The 2012 Barrons Roundtable came out this morning and the discussion is always interesting.

I have tended to veer towards the comments of Felix Zulauf since he’s the global macro master at the table. That said, here are some of his macro thoughts.

I think he’s a bit dramatic, but given that he’s one of the few roundtable members who has been able to connect the dots (for the most part) his comments are always worth considering (see past performance from Roundtable members here):

Zulauf: Europe is going to be key this year for the markets and the economy. China is slowing; the emerging world is slowing, and the U.S. is barely above water, constrained by its structural problems. I have called the euro a misconstruction since its birth. The problem is a difference in competitiveness among European countries, and you can’t solve it by lending money to the less competitive countries. You have to deflate wages and prices in the south, and inflate the north. But given Germany’s history, it will never inflate.

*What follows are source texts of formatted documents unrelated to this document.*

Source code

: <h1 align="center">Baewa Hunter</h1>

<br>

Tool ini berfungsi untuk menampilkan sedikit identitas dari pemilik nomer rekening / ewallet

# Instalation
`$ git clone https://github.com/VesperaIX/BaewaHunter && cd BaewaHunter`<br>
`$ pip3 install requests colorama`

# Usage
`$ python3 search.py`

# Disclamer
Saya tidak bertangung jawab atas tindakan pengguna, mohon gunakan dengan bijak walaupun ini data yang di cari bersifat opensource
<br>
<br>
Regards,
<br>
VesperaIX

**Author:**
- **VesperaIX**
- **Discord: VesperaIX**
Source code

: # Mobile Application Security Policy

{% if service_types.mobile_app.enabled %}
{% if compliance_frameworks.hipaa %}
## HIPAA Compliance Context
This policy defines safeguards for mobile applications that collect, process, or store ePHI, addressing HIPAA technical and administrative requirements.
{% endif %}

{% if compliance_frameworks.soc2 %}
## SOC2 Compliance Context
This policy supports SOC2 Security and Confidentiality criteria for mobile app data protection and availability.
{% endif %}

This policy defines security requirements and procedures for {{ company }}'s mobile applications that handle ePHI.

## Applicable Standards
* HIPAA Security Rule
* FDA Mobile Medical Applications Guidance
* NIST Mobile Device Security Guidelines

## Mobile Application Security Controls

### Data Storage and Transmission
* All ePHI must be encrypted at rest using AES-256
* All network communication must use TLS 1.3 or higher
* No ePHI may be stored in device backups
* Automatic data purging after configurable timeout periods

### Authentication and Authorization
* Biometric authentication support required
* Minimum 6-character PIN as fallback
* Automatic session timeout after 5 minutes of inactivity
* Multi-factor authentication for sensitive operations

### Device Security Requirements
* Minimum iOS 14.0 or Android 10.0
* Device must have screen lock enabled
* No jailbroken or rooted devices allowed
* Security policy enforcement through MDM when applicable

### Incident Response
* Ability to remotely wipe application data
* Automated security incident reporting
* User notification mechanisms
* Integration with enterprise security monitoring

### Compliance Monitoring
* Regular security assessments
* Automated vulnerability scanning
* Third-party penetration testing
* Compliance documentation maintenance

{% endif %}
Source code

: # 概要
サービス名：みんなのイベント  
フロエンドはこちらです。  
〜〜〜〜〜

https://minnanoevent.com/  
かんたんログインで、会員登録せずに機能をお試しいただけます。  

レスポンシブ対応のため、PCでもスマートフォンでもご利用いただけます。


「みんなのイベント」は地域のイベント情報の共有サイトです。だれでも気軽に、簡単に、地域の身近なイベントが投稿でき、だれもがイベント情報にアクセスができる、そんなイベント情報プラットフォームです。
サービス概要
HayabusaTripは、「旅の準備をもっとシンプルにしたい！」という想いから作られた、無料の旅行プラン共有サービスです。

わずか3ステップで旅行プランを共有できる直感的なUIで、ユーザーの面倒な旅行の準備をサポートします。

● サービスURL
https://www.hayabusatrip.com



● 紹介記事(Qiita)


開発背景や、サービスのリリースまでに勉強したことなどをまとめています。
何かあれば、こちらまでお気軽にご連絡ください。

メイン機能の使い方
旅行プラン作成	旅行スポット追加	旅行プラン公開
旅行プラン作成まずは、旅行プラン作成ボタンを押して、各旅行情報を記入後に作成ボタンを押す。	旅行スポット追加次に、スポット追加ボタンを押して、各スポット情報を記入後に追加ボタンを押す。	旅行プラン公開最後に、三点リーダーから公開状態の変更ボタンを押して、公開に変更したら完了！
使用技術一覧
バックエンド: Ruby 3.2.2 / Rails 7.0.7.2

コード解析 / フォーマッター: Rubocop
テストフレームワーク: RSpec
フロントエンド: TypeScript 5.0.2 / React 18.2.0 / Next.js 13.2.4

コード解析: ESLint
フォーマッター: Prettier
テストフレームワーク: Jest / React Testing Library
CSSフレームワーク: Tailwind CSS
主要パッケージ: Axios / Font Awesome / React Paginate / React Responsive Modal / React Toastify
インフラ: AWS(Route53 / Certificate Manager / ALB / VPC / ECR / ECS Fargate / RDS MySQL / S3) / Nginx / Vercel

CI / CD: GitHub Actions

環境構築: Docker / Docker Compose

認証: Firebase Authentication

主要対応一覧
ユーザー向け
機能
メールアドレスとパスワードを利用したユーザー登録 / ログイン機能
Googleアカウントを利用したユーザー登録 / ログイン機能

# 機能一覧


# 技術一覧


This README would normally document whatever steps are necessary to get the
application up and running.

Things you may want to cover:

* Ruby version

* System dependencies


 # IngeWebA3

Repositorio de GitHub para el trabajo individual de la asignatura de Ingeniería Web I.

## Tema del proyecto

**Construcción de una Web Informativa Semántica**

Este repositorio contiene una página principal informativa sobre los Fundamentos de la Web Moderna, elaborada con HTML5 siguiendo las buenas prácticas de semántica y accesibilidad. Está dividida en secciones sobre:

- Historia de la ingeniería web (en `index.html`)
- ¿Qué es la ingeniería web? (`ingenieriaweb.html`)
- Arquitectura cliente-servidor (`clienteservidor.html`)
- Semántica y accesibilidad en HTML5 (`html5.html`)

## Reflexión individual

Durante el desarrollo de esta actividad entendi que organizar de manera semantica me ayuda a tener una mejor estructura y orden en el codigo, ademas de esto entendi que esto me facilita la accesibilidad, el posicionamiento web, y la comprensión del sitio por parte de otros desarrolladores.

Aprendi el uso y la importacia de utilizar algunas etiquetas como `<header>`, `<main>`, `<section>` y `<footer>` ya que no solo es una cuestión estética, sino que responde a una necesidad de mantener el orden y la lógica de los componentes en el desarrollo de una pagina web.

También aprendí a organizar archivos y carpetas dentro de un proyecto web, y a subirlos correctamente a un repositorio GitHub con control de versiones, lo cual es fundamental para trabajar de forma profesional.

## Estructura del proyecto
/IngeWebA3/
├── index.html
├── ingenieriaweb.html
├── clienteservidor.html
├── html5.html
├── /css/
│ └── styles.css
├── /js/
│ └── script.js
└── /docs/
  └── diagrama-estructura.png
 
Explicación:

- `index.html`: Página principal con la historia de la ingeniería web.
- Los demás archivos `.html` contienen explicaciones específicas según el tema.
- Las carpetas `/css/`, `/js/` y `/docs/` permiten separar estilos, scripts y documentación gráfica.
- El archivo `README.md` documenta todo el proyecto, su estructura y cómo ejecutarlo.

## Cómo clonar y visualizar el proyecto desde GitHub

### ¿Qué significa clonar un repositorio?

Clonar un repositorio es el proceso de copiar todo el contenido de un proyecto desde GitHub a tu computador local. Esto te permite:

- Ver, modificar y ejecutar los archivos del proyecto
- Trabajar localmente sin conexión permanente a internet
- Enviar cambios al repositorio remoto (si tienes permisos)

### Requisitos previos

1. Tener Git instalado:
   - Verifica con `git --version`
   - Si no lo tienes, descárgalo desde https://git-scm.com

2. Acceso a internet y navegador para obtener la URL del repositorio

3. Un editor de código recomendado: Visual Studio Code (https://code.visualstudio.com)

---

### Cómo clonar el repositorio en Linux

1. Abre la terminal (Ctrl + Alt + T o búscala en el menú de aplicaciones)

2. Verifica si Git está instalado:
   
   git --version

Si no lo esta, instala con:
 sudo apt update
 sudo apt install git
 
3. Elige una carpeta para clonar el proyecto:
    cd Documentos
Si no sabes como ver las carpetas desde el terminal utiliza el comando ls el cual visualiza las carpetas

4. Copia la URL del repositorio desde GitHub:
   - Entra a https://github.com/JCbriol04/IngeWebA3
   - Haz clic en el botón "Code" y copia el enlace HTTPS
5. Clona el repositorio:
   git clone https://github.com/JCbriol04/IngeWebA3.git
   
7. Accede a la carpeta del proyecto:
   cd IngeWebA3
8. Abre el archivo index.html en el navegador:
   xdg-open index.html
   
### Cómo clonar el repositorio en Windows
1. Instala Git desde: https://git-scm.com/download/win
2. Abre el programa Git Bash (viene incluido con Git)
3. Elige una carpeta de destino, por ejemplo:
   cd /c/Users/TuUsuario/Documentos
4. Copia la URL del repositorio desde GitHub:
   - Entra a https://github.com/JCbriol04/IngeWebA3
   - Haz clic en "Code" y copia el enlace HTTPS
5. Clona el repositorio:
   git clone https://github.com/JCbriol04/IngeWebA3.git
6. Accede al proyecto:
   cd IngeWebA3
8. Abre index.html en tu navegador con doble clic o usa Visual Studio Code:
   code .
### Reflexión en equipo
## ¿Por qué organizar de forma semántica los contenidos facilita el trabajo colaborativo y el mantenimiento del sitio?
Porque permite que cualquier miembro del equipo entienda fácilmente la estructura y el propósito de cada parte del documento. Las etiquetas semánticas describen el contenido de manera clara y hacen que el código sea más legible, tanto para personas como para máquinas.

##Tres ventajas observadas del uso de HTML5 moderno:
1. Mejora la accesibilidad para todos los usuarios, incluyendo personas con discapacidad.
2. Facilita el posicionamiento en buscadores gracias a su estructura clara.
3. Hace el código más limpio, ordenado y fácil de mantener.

The members of the euro zone agreed in December that each country could have a structural deficit of no more than half a percent of GDP. If a deficit goes above 3% of GDP, the country will be sanctioned. This agreement now has to be ratified in all countries. But when you agree to such a prescription and you are uncompetitive, your currency is overvalued by 30%, you can’t devalue, and your nominal interest rates are too high, that is a recipe for a depression. It is a death sentence. Several countries won’t ratify the contract, and the next day their markets will be repriced accordingly. They will exit the euro, and the turmoil will go to the next level. Greece is bust in either case. If you can devalue your currency by 40% or 50% in that situation, at least you will have the chance to see the sun again and recover.

Zulauf: The banking system goes bust. Assume Greece won’t repay anything, or at most 10% of its total debt. It is not just the government but the private sector that is bust. That means banks in other countries will be in trouble, which means they will be nationalized. Governments won’t have the money to pay for this, so they will assume even more debt. That is the chain of events I expect in 2012, and if you believe it won’t affect the U.S. you are dreaming. The estimated notional value of the over-the-counter fixed-income-derivatives market in Europe is estimated to be about 60 trillion euros. There are many links to the U.S. banking system, although we don’t yet know who is positioned how. If one country exits the euro, all hell will break loose.

Zulauf: Every European country will be in recession in 2012, and probably in 2013.